Another potential complication is that brands spend a lot of money on sending free, unsolicited product to reporters and editors. (That’s not just true of journalists — with the rise of social media influencers and YouTubers, “gifting,” as it’s called, has grown exponentially.) Every publication has its own rules about accepting and writing about freebies, but it’s not uncommon for, say, a beauty writer to publish a story about a face cream or shampoo that they got for free.

“If a brand sends The Strategist an unsolicited product and we choose to cover it, the piece will disclose it was a gift,” writes a rep for New York magazine in an email. “Sending The Strategist products doesn’t guarantee coverage. When writers are reviewing products, they either buy them and expense them, call in items for review (which the review itself will always disclose), or get loaners from brands. If the loaner is an item that can’t be returned, the post will disclose it was a gift to New York Media.”
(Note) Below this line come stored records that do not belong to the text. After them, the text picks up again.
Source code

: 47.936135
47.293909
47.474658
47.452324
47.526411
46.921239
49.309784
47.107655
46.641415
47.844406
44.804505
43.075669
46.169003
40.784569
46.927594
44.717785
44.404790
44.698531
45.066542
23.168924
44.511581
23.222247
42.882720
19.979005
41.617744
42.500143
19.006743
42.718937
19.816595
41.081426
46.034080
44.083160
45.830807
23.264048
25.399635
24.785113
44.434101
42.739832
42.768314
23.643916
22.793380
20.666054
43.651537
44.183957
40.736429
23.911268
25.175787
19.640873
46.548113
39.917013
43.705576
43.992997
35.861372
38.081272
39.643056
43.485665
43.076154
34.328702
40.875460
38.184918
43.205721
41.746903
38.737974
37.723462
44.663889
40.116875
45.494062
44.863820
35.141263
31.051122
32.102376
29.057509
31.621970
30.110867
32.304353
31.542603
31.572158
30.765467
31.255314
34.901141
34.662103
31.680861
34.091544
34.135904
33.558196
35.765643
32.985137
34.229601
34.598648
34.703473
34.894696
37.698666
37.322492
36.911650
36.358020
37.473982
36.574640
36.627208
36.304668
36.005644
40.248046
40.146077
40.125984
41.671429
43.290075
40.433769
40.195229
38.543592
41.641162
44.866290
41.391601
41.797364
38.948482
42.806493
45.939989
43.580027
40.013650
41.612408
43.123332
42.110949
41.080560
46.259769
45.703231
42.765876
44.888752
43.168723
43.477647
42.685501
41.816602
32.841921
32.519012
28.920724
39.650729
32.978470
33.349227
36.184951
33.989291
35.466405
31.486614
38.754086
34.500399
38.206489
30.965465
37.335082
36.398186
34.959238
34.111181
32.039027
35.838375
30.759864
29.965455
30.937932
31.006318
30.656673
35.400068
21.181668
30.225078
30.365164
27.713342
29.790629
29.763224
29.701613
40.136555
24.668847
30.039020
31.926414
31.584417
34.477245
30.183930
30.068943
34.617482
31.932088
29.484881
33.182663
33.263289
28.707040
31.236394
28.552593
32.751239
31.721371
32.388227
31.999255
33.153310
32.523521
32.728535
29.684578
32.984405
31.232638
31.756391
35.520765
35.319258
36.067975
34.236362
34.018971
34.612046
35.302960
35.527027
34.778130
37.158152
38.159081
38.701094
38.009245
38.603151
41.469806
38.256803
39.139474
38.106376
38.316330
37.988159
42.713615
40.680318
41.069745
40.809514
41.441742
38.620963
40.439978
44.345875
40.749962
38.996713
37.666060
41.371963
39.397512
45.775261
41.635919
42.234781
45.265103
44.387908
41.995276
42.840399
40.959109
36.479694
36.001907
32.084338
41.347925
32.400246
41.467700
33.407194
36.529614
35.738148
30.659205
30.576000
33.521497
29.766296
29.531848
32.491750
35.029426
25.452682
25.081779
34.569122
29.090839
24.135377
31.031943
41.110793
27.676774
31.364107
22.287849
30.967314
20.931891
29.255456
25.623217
McAllister says the Inventory’s staffers will accept product samples if they’re interested in potentially writing about them, but they too make clear that coverage isn’t guaranteed. For some stories, writers request loaner products from brands; other posts are based on personal purchases.

Similarly, Wirecutter’s staffers may buy items they plan to review, or they may borrow it from the manufacturer on the condition that they will return it at the end of the trial period. If the manufacturer doesn’t want it back, it gets donated.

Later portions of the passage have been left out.